La mañana siguiente salimos con rumbo Norte y siguiendo el Río Nilo, que resulto ser lo que nosotros esperábamos, ancho y turbio, y bordeado por Datileras y palmas doom ( Hyphaene Thebaica ) por millares. Más allá de esto, había algún cultivo hasta donde la irrigación del río lo permitía.

 Fuera de eso, sin embargo, se veía sólo sabana y la clase de vegetación esmirriada y baja que se asocia con los hábitats secos. Nosotros seguimos el río todo el día, con temperaturas cercanas a 45°C. Atravesamos los pueblos viejos y polvorientos de Berber y Atbara, y cruzamos el río un par de veces en barca, qué compartimos con las cabras, camellos y sus dueños. En esta etapa apenas existía un camino, era más una colección de huellas en la arena.

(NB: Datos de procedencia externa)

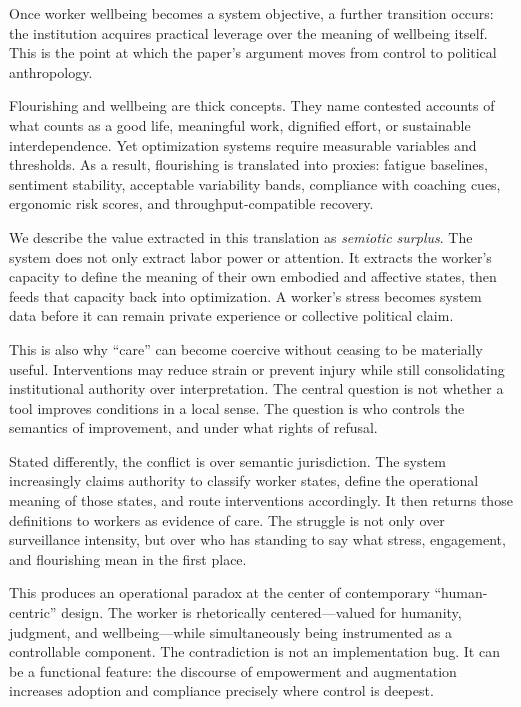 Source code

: \documentclass[runningheads]{llncs}
\begin{document}
Once worker wellbeing becomes a system objective, a further transition occurs: the institution acquires practical leverage over the meaning of wellbeing itself. This is the point at which the paper's argument moves from control to political anthropology.

Flourishing and wellbeing are thick concepts. They name contested accounts of what counts as a good life, meaningful work, dignified effort, or sustainable interdependence. Yet optimization systems require measurable variables and thresholds. As a result, flourishing is translated into proxies: fatigue baselines, sentiment stability, acceptable variability bands, compliance with coaching cues, ergonomic risk scores, and throughput-compatible recovery.

We describe the value extracted in this translation as \emph{semiotic surplus}. The system does not only extract labor power or attention. It extracts the worker's capacity to define the meaning of their own embodied and affective states, then feeds that capacity back into optimization. A worker's stress becomes system data before it can remain private experience or collective political claim.

This is also why ``care'' can become coercive without ceasing to be materially useful. Interventions may reduce strain or prevent injury while still consolidating institutional authority over interpretation. The central question is not whether a tool improves conditions in a local sense. The question is who controls the semantics of improvement, and under what rights of refusal.

Stated differently, the conflict is over semantic jurisdiction. The system increasingly claims authority to classify worker states, define the operational meaning of those states, and route interventions accordingly. It then returns those definitions to workers as evidence of care. The struggle is not only over surveillance intensity, but over who has standing to say what stress, engagement, and flourishing mean in the first place.

This produces an operational paradox at the center of contemporary ``human-centric'' design. The worker is rhetorically centered---valued for humanity, judgment, and wellbeing---while simultaneously being instrumented as a controllable component. The contradiction is not an implementation bug. It can be a functional feature: the discourse of empowerment and augmentation increases adoption and compliance precisely where control is deepest.
\end{document}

Al llegar la oscuridad nos detuvimos simplemente donde estabamos. Nuestro chófer y su compañero encendieron un fuego y disfrutamos nuestra comida de la tarde y poco después estabamos en nuestras bolsas de dormir, disfrutando una noche bajo un millón de estrellas, sin ninguna polución

Nos levantamos antes de la salida del sol, y después de un poco de té dulce y caliente, reanudamos la marcha hacia un pueblo del desierto llamado Abu Hamad.

Todos los informes que habíamos leído sobre Medemia mencionaban un pueblo o área llamada Murrat o Pozos de Murrat, supuestamente cerca de dónde nos encontramos ahora.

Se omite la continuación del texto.